Upgrade to Transformers v5 · vllm-project/vllm#38379

(4 comments) (13 reactions) (1 assignee)Python (16,816 forks)batch import

help wanted

Repository metrics

Stars: (80,034 stars)
PR merge metrics: (Avg merge 3d 17h) (993 merged PRs in 30d)

Description

What is this issue?

This issue serves as a living tracker for the current issues preventing us from upgrading vLLM to Transformers v5.

We will use sub-issues to track individual failures and PRs should be made against these sub-issues.

The solutions to these issues may need to be applied to either:

Transformers in the form of:
- Adding missing backward compatibility (usually for custom code models)
- General bug fixes/improvements to new features of v5
vLLM in the form of:
- Forward compatibility with how something is now done in v5
- Edge case handling for issues that v4 ignored (such as config validation)

Sometimes, the issue is simply with the model checkpoint itself, for example if it:

Contains a malformed config.json that cannot be used to instantiate the newly input validated PreTrainedConfig class
Custom code* uses deprecated/removed APIs

In these situations, the best solution will likely be to skip these tests in vLLM and open a PR to Transformers to contribute this model. This will be faster and more sustainable than waiting for the model vendor to fix their custom model code, sometimes they nevert do.

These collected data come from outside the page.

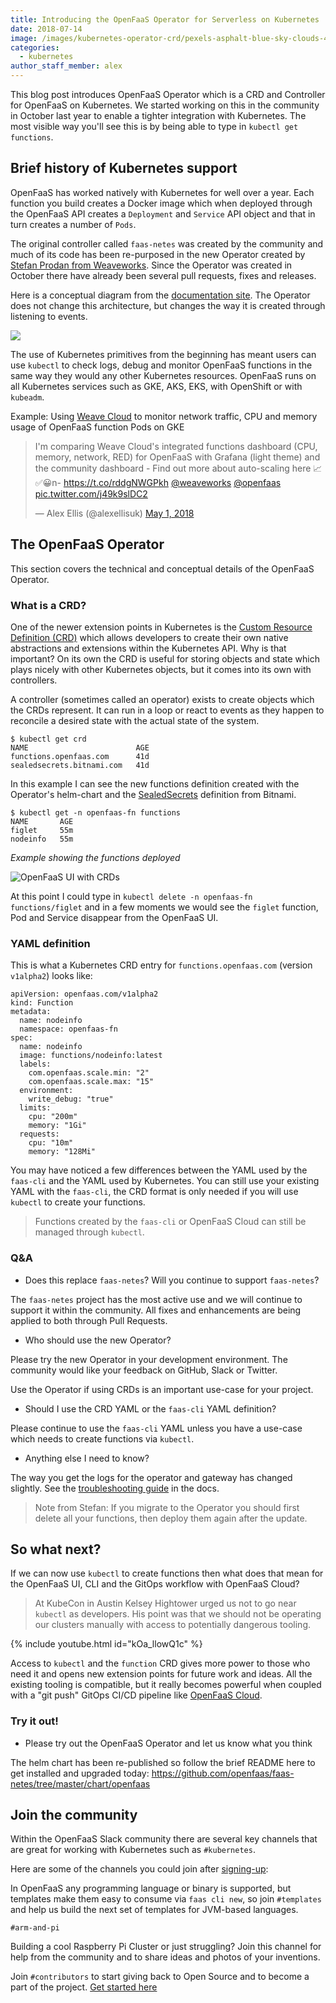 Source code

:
 ```yaml
---
title: Introducing the OpenFaaS Operator for Serverless on Kubernetes
date: 2018-07-14
image: /images/kubernetes-operator-crd/pexels-asphalt-blue-sky-clouds-490411.jpg
categories:
  - kubernetes
author_staff_member: alex
---
```


This blog post introduces OpenFaaS Operator which is a CRD and Controller for OpenFaaS on Kubernetes. We started working on this in the community in October last year to enable a tighter integration with Kubernetes. The most visible way you'll see this is by being able to type in `kubectl get functions`.

## Brief history of Kubernetes support

OpenFaaS has worked natively with Kubernetes for well over a year. Each function you build creates a Docker image which when deployed through the OpenFaaS API creates a `Deployment` and `Service` API object and that in turn creates a number of `Pods`.

The original controller called `faas-netes` was created by the community and much of its code has been re-purposed in the new Operator created by [Stefan Prodan from Weaveworks](http://github.com/stefanprodan/). Since the Operator was created in October there have already been several pull requests, fixes and releases.

Here is a conceptual diagram from the [documentation site](https://docs.openfaas.com/architecture/gateway/). The Operator does not change this architecture, but changes the way it is created through listening to events.

![](https://raw.githubusercontent.com/openfaas/faas/master/docs/of-overview.png)

The use of Kubernetes primitives from the beginning has meant users can use `kubectl` to check logs, debug and monitor OpenFaaS functions in the same way they would any other Kubernetes resources. OpenFaaS runs on all Kubernetes services such as GKE, AKS, EKS, with OpenShift or with `kubeadm`.

Example: Using [Weave Cloud](https://www.weave.works/product/cloud/) to monitor network traffic, CPU and memory usage of OpenFaaS function Pods on GKE

<blockquote class="twitter-tweet" data-lang="en"><p lang="en" dir="ltr">I&#39;m comparing Weave Cloud&#39;s integrated functions dashboard (CPU, memory, network, RED) for OpenFaaS with Grafana (light theme) and the community dashboard - Find out more about auto-scaling here 📈✅😀n- <a href="https://t.co/rddgNWGPkh">https://t.co/rddgNWGPkh</a> <a href="https://twitter.com/weaveworks?ref_src=twsrc%5Etfw">@weaveworks</a> <a href="https://twitter.com/openfaas?ref_src=twsrc%5Etfw">@openfaas</a> <a href="https://t.co/j49k9slDC2">pic.twitter.com/j49k9slDC2</a></p>&mdash; Alex Ellis (@alexellisuk) <a href="https://twitter.com/alexellisuk/status/991314189036720129?ref_src=twsrc%5Etfw">May 1, 2018</a></blockquote> <script async src="https://platform.twitter.com/widgets.js" charset="utf-8"></script> 

## The OpenFaaS Operator

This section covers the technical and conceptual details of the OpenFaaS Operator.

### What is a CRD?

One of the newer extension points in Kubernetes is the [Custom Resource Definition (CRD)](https://kubernetes.io/docs/tasks/access-kubernetes-api/custom-resources/custom-resource-definitions/) which allows developers to create their own native abstractions and extensions within the Kubernetes API. Why is that important? On its own the CRD is useful for storing objects and state which plays nicely with other Kubernetes objects, but it comes into its own with controllers.

A controller (sometimes called an operator) exists to create objects which the CRDs represent. It can run in a loop or react to events as they happen to reconcile a desired state with the actual state of the system.

```
$ kubectl get crd
NAME                        AGE
functions.openfaas.com      41d
sealedsecrets.bitnami.com   41d
```

In this example I can see the new functions definition created with the Operator's helm-chart and the [SealedSecrets](https://github.com/bitnami-labs/sealed-secrets) definition from Bitnami.

```
$ kubectl get -n openfaas-fn functions
NAME       AGE
figlet     55m
nodeinfo   55m
```

*Example showing the functions deployed*

![OpenFaaS UI with CRDs](https://blog.alexellis.io/content/images/2018/07/of-k8s-crd.png)

At this point I could type in `kubectl delete -n openfaas-fn functions/figlet` and in a few moments we would see the `figlet` function, Pod and Service disappear from the OpenFaaS UI.

### YAML definition

This is what a Kubernetes CRD entry for `functions.openfaas.com` (version `v1alpha2`) looks like:

```
apiVersion: openfaas.com/v1alpha2
kind: Function
metadata:
  name: nodeinfo
  namespace: openfaas-fn
spec:
  name: nodeinfo
  image: functions/nodeinfo:latest
  labels:
    com.openfaas.scale.min: "2"
    com.openfaas.scale.max: "15"
  environment:
    write_debug: "true"
  limits:
    cpu: "200m"
    memory: "1Gi"
  requests:
    cpu: "10m"
    memory: "128Mi"
```

You may have noticed a few differences between the YAML used by the `faas-cli` and the YAML used by Kubernetes. You can still use your existing YAML with the `faas-cli`, the CRD format is only needed if you will use `kubectl` to create your functions.

> Functions created by the `faas-cli` or OpenFaaS Cloud can still be managed through `kubectl`.

### Q&A

* Does this replace `faas-netes`? Will you continue to support `faas-netes`?

The `faas-netes` project has the most active use and we will continue to support it within the community. All fixes and enhancements are being applied to both through Pull Requests.

* Who should use the new Operator?

Please try the new Operator in your development environment. The community would like your feedback on GitHub, Slack or Twitter.

Use the Operator if using CRDs is an important use-case for your project.

* Should I use the CRD YAML or the `faas-cli` YAML definition?

Please continue to use the `faas-cli` YAML unless you have a use-case which needs to create functions via `kubectl`.

* Anything else I need to know?

The way you get the logs for the operator and gateway has changed slightly. See the [troubleshooting guide](https://docs.openfaas.com/deployment/troubleshooting/#get-logs-using-openfaas-operator) in the docs.

> Note from Stefan: If you migrate to the Operator you should first delete all your functions, then deploy them again after the update.

## So what next?

If we can now use `kubectl` to create functions then what does that mean for the OpenFaaS UI, CLI and the GitOps workflow with OpenFaaS Cloud?

> At KubeCon in Austin Kelsey Hightower urged us not to go near `kubectl` as developers. His point was that we should not be operating our clusters manually with access to potentially dangerous tooling.

{% include youtube.html id="kOa_llowQ1c" %}

Access to `kubectl` and the `function` CRD gives more power to those who need it and opens new extension points for future work and ideas. All the existing tooling is compatible, but it really becomes powerful when coupled with a "git push" GitOps CI/CD pipeline like [OpenFaaS Cloud](https://github.com/openfaas/openfaas-cloud).

### Try it out!

* Please try out the OpenFaaS Operator and let us know what you think

The helm chart has been re-published so follow the brief README here to get installed and upgraded today: https://github.com/openfaas/faas-netes/tree/master/chart/openfaas

## Join the community

Within the OpenFaaS Slack community there are several key channels that are great for working with Kubernetes such as `#kubernetes`.

Here are some of the channels you could join after [signing-up](https://docs.openfaas.com/community/):

In OpenFaaS any programming language or binary is supported, but templates make them easy to consume via `faas cli new`, so join `#templates` and help us build the next set of templates for JVM-based languages.

`#arm-and-pi`

Building a cool Raspberry Pi Cluster or just struggling? Join this channel for help from the community and to share ideas and photos of your inventions.

Join `#contributors` to start giving back to Open Source and to become a part of the project. [Get started here](https://docs.openfaas.com/contributing/get-started/)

Contributing the new model should be done using the new Modular Transformers so that the implementation is easy to maintain and will remain maintained by the Transformers team.

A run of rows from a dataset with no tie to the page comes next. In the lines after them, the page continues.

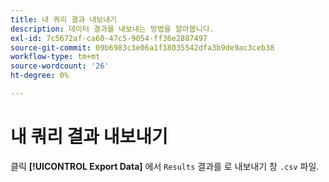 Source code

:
 ```yaml
---
title: 내 쿼리 결과 내보내기
description: 데이터 결과를 내보내는 방법을 알아봅니다.
exl-id: 7c5672af-ca60-47c5-9054-ff36e2887497
source-git-commit: 09b6983c3e06a1f18035542dfa3b9de9ac3ceb38
workflow-type: tm+mt
source-wordcount: '26'
ht-degree: 0%

---
```


# 내 쿼리 결과 내보내기

클릭 **[!UICONTROL Export Data]** 에서 `Results` 결과를 로 내보내기 창 `.csv` 파일.
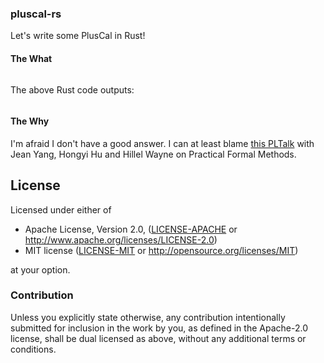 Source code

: ### pluscal-rs

Let's write some PlusCal in Rust! 

#### The What

```rust

```

The above Rust code outputs:

```

```

#### The Why

I'm afraid I don't have a good answer. I can at least blame [this PLTalk](https://www.twitch.tv/videos/682775459) with Jean Yang, Hongyi Hu and Hillel Wayne on Practical Formal Methods.


## License

Licensed under either of

 * Apache License, Version 2.0, ([LICENSE-APACHE](LICENSE-APACHE) or http://www.apache.org/licenses/LICENSE-2.0)
 * MIT license ([LICENSE-MIT](LICENSE-MIT) or http://opensource.org/licenses/MIT)

at your option.

### Contribution

Unless you explicitly state otherwise, any contribution intentionally submitted for inclusion in the work by you, as defined in the Apache-2.0 license, shall be dual licensed as above, without any additional terms or conditions.
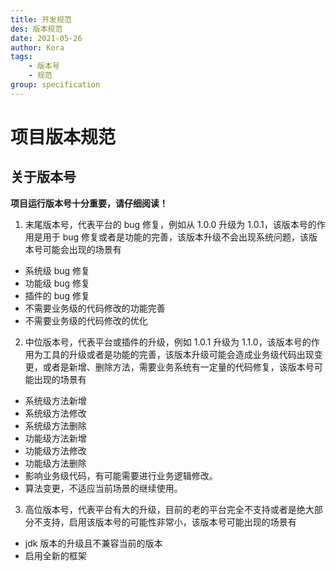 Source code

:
 ```yaml
---
title: 开发规范
des: 版本规范
date: 2021-05-26
author: Kora
tags:
    - 版本号
    - 规范
group: specification
---
```


# 项目版本规范

## 关于版本号

**项目运行版本号十分重要，请仔细阅读！**

1. 末尾版本号，代表平台的 bug 修复，例如从 1.0.0 升级为 1.0.1，该版本号的作用是用于 bug 修复或者是功能的完善，该版本升级不会出现系统问题，该版本号可能会出现的场景有

-   系统级 bug 修复
-   功能级 bug 修复
-   插件的 bug 修复
-   不需要业务级的代码修改的功能完善
-   不需要业务级的代码修改的优化

2. 中位版本号，代表平台或插件的升级，例如 1.0.1 升级为 1.1.0，该版本号的作用为工具的升级或者是功能的完善，该版本升级可能会造成业务级代码出现变更，或者是新增、删除方法，需要业务系统有一定量的代码修复，该版本号可能出现的场景有

-   系统级方法新增
-   系统级方法修改
-   系统级方法删除
-   功能级方法新增
-   功能级方法修改
-   功能级方法删除
-   影响业务级代码，有可能需要进行业务逻辑修改。
-   算法变更，不适应当前场景的继续使用。

3. 高位版本号，代表平台有大的升级，目前的老的平台完全不支持或者是绝大部分不支持，启用该版本号的可能性非常小，该版本号可能出现的场景有

-   jdk 版本的升级且不兼容当前的版本
-   启用全新的框架
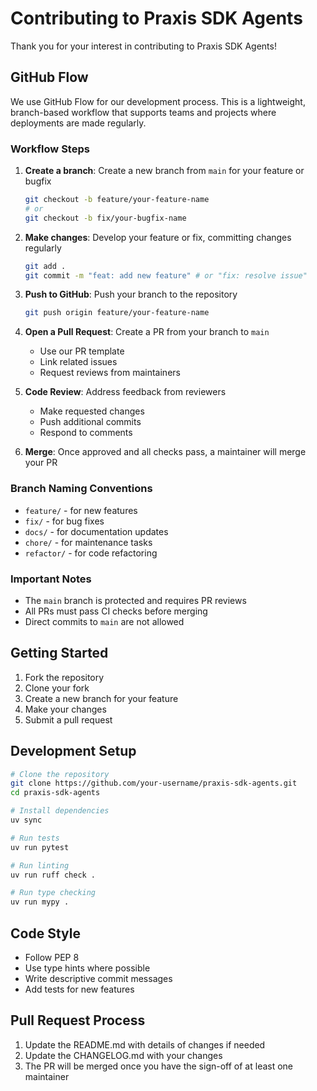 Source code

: # Contributing to Praxis SDK Agents

Thank you for your interest in contributing to Praxis SDK Agents!

## GitHub Flow

We use GitHub Flow for our development process. This is a lightweight, branch-based workflow that supports teams and projects where deployments are made regularly.

### Workflow Steps

1. **Create a branch**: Create a new branch from `main` for your feature or bugfix
   ```bash
   git checkout -b feature/your-feature-name
   # or
   git checkout -b fix/your-bugfix-name
   ```

2. **Make changes**: Develop your feature or fix, committing changes regularly
   ```bash
   git add .
   git commit -m "feat: add new feature" # or "fix: resolve issue"
   ```

3. **Push to GitHub**: Push your branch to the repository
   ```bash
   git push origin feature/your-feature-name
   ```

4. **Open a Pull Request**: Create a PR from your branch to `main`
   - Use our PR template
   - Link related issues
   - Request reviews from maintainers

5. **Code Review**: Address feedback from reviewers
   - Make requested changes
   - Push additional commits
   - Respond to comments

6. **Merge**: Once approved and all checks pass, a maintainer will merge your PR

### Branch Naming Conventions

- `feature/` - for new features
- `fix/` - for bug fixes
- `docs/` - for documentation updates
- `chore/` - for maintenance tasks
- `refactor/` - for code refactoring

### Important Notes

- The `main` branch is protected and requires PR reviews
- All PRs must pass CI checks before merging
- Direct commits to `main` are not allowed

## Getting Started

1. Fork the repository
2. Clone your fork
3. Create a new branch for your feature
4. Make your changes
5. Submit a pull request

## Development Setup

```bash
# Clone the repository
git clone https://github.com/your-username/praxis-sdk-agents.git
cd praxis-sdk-agents

# Install dependencies
uv sync

# Run tests
uv run pytest

# Run linting
uv run ruff check .

# Run type checking
uv run mypy .
```

## Code Style

- Follow PEP 8
- Use type hints where possible
- Write descriptive commit messages
- Add tests for new features

## Pull Request Process

1. Update the README.md with details of changes if needed
2. Update the CHANGELOG.md with your changes
3. The PR will be merged once you have the sign-off of at least one maintainer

*particularly in the parts of the model implementation that vLLM tries to directly reuse, such as config/tokenizer/multimodal processor

Comprehensive list of skips

Now that the parent PR is merged we have a comprehensive list of all tests that are currently skipped on main

Module-level skips (skip everything in the file)

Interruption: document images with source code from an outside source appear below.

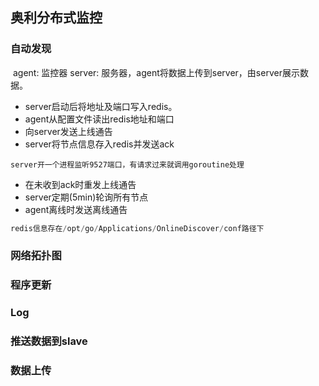 ## 奥利分布式监控

### 自动发现

​	agent: 监控器 server: 服务器，agent将数据上传到server，由server展示数据。

- server启动后将地址及端口写入redis。
- agent从配置文件读出redis地址和端口
- 向server发送上线通告
- server将节点信息存入redis并发送ack
```
server开一个进程监听9527端口，有请求过来就调用goroutine处理
```
- 在未收到ack时重发上线通告
- server定期(5min)轮询所有节点
- agent离线时发送离线通告

```java
redis信息存在/opt/go/Applications/OnlineDiscover/conf路径下
```

### 网络拓扑图

### 程序更新

### Log

### 推送数据到slave

### 数据上传

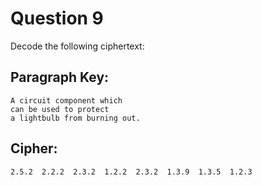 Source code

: # Question 9

Decode the following ciphertext:

## Paragraph Key:
```
A circuit component which
can be used to protect 
a lightbulb from burning out.
```

## Cipher:
```
2.5.2  2.2.2  2.3.2  1.2.2  2.3.2  1.3.9  1.3.5  1.2.3
``` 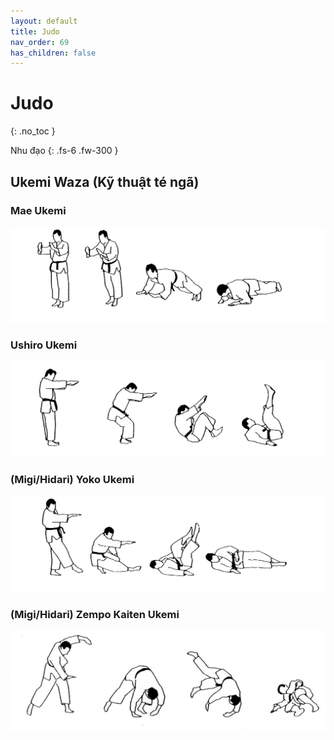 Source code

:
 ```yaml
---
layout: default
title: Judo
nav_order: 69
has_children: false
---
```


# Judo
{: .no_toc }

Nhu đạo
{: .fs-6 .fw-300 }

## Ukemi Waza (Kỹ thuật té ngã)

### Mae Ukemi

![alt text](/docs/Judo/img/judo-ukemi-waza-mae-ukemi.png)

### Ushiro Ukemi

![alt text](/docs/Judo/img/judo-ukemi-waza-ushiro-ukemi.png)

### (Migi/Hidari) Yoko Ukemi

![alt text](/docs/Judo/img/judo-ukemi-waza-yoko-ukemi.png)

### (Migi/Hidari) Zempo Kaiten Ukemi

![alt text](/docs/Judo/img/judo-ukemi-waza-zempo-kaiten-ukemi.png)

PR:https://github.com/vllm-project/vllm/pull/44282 — tests/lora/test_minicpmv_tp.py (pytestmark = pytest.mark.skipif(transformers >= 5.0)) — MiniCPMV custom processor uses tokenizer.im_start_id not available on TokenizersBackend in transformers v5+
PR: TBD — tests/models/multimodal/generation/test_phi4siglip.py (pytestmark = pytest.mark.skipif(transformers >= 5.0)) — HF model custom code uses siglip2 internals (filter_out_non_signature_kwargs) removed by HF#43514
PR: TBD — tests/models/multimodal/pooling/test_colqwen3.py (pytestmark = pytest.mark.skip(...)) — ColQwen3 weight tying incompatible with transformers v5 (missing all_tied_weights_keys)
PR: TBD — tests/models/multimodal/pooling/test_intern_vit.py (pytestmark = pytest.mark.skip(...)) — InternVisionModel custom code incompatible with transformers v5 (missing all_tied_weights_keys)
PR: TBD — tests/models/multimodal/pooling/test_jinavl_reranker.py (pytestmark = pytest.mark.skip(...)) — jinaai/jina-reranker-m0 custom code incompatible with transformers v5 (missing all_tied_weights_keys)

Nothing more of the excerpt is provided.